What you will do –
Report every line of the records that contains the word "wiki".

___ Given records

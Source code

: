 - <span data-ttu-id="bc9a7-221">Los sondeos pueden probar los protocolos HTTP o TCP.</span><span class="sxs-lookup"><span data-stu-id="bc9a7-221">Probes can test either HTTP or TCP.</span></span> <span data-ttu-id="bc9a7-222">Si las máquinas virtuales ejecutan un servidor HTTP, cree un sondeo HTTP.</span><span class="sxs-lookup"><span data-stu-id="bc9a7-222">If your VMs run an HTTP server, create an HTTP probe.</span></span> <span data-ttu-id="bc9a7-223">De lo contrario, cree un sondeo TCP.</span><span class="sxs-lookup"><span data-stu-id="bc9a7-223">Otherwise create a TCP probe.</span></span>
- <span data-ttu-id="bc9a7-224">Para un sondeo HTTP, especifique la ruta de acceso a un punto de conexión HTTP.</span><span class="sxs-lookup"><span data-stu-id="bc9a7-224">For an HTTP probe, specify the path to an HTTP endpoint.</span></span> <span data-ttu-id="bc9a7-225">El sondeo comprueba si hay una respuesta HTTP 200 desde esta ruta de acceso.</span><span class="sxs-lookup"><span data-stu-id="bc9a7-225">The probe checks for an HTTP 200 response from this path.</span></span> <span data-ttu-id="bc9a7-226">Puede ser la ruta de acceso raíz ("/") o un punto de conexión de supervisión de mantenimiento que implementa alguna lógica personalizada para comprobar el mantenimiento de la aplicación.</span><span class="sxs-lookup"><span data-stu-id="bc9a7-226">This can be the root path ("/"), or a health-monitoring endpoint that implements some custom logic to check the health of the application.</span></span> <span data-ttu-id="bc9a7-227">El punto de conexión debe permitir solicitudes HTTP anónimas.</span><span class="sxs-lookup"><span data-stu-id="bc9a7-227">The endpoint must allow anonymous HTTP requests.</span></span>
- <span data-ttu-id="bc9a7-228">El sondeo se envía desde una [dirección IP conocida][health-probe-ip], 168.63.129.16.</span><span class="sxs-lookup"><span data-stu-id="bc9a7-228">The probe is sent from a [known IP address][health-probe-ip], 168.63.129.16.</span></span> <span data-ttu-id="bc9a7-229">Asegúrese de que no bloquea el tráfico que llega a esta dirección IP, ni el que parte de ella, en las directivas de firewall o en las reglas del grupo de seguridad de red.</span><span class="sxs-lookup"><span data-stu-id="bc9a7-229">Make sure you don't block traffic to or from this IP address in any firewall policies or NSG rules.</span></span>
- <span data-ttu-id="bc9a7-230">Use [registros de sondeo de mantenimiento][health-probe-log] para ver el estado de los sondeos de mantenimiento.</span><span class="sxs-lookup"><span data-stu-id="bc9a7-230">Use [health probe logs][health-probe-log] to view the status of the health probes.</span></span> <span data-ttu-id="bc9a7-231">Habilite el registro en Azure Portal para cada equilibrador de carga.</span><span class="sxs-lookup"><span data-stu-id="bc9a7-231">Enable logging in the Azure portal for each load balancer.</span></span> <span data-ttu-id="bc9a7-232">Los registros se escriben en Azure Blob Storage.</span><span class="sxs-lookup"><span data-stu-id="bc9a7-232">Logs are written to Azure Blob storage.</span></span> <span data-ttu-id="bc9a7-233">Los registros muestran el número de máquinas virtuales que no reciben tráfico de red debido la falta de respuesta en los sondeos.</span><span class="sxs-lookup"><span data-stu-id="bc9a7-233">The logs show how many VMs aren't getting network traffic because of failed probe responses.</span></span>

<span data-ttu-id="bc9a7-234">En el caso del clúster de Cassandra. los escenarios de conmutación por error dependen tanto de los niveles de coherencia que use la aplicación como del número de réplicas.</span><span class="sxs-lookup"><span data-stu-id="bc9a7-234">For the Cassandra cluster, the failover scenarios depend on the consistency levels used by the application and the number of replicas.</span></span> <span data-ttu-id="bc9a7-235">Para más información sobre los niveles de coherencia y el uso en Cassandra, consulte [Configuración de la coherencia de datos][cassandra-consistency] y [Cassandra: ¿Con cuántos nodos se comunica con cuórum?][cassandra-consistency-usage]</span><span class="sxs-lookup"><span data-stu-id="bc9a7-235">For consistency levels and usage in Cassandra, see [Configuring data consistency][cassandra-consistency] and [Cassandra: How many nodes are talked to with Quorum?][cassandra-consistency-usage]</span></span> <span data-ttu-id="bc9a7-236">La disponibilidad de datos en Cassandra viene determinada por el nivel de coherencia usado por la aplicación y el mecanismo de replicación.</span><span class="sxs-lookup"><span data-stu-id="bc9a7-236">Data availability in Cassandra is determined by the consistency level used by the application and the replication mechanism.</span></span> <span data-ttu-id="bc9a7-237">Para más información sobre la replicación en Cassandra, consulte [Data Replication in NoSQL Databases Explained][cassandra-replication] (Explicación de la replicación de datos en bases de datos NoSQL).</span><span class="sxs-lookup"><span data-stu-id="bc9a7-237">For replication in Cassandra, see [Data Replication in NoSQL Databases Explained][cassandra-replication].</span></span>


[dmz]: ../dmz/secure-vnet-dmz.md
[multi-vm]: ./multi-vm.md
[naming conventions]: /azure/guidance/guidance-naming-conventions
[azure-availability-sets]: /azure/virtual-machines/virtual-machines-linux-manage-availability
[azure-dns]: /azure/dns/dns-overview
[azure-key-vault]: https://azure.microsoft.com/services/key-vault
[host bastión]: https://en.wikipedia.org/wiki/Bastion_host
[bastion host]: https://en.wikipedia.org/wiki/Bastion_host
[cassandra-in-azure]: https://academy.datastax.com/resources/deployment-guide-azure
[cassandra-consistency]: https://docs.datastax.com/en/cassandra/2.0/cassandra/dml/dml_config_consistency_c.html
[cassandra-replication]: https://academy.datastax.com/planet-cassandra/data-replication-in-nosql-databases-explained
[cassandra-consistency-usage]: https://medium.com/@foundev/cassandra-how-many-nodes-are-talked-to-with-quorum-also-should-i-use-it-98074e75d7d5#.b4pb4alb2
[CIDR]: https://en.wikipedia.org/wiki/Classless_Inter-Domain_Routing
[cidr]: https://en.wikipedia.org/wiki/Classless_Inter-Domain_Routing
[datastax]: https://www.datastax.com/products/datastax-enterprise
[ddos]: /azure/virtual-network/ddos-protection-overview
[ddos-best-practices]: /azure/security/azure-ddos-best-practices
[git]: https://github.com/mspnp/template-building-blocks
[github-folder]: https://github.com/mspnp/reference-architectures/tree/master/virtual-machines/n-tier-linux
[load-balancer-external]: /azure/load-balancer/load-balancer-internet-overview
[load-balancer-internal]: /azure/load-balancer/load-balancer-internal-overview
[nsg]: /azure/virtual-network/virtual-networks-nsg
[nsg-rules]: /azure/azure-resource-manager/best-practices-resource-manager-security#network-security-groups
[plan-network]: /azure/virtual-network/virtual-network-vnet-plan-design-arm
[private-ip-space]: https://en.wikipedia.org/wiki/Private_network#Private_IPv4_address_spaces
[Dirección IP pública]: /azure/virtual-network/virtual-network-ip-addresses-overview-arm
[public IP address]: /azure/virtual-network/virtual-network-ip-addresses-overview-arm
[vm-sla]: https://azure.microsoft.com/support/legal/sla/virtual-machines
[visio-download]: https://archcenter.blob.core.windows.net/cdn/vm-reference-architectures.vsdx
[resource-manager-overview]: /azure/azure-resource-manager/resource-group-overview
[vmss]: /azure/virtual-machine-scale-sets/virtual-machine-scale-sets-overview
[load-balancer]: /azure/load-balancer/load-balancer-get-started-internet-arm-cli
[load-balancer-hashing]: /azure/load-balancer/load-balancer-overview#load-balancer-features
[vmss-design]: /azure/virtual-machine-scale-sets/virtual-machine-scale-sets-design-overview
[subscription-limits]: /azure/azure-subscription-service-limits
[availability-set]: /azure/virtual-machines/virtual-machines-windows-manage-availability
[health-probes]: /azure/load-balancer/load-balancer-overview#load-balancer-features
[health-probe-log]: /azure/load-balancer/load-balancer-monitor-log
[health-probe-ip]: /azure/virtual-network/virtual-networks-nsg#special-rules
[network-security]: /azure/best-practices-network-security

______

Result of the task –
[host bastión]: https://en.wikipedia.org/wiki/Bastion_host
[bastion host]: https://en.wikipedia.org/wiki/Bastion_host
[CIDR]: https://en.wikipedia.org/wiki/Classless_Inter-Domain_Routing
[cidr]: https://en.wikipedia.org/wiki/Classless_Inter-Domain_Routing
[private-ip-space]: https://en.wikipedia.org/wiki/Private_network#Private_IPv4_address_spaces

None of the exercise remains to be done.